Get distinct values through direct query of an index
I've never used SQLite so bear with me here. But it seems as if this problem is common among many RDBMS platforms.
When you select distinct values from your column you end up scanning all rows in the index:
This can be a great strategy if there aren't many rows in the table or if the column doesn't have very many duplicate values. But if you have millions of rows for each distinct value then you'll scan millions of rows just to return a single unique value. For data sets like that, it can sometimes be better to get the first distinct value, then skip to the next value, and so on. This can be accomplished via recursion in some platforms. You can also run one query at a time with each getting the next distinct value. For example, you could get the first value with this query:
SELECT MIN(chromosome) FROM dbsnp;
Then get the next value with this query (substituting the filter with the values of the first query):
SELECT chromosome FROM dbsnp WHERE chromosome > 'TEST_1' ORDER BY chromosome LIMIT 1;
And the next:
SELECT chromosome FROM dbsnp WHERE chromosome > 'TEST_2' ORDER BY chromosome LIMIT 1;
And so on. For these queries I'm getting index seeks:
For a relatively small data set, the single distinct query takes about 320 ms and the series of
LIMIT 1 queries only took 4 ms.
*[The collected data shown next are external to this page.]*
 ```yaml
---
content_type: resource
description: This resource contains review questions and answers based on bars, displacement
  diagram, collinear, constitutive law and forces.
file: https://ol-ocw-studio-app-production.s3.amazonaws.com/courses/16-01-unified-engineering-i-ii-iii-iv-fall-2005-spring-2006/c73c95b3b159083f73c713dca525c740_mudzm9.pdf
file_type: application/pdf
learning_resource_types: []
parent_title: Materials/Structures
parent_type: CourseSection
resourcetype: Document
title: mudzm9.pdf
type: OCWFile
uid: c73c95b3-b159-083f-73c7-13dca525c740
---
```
You'll of course need to write more code to use this solution, but it might be worth a shot.
In SQLite you can use
INDEXED BY my_index to tell the optimizer to use a particular named index (https://www.tutorialspoint.com/sqlite/sqlite_indexed_by.htm).
Try giving this a shot:
SELECT chromosome FROM dbsnp INDEXED BY chromosome GROUP BY chromosome
Edit: This does slow down a lot after 100 million records. After playing around some, you could be better of changing your program to do a quick check on the DB before hand:
db.execute("SELECT COUNT(*) FROM (SELECT 1 FROM dbsnp WHERE chromosome = ? LIMIT 1) sub", input).fetchall()
Your dataset is 1 if it exists or 0 if it doesn't, and it runs fast.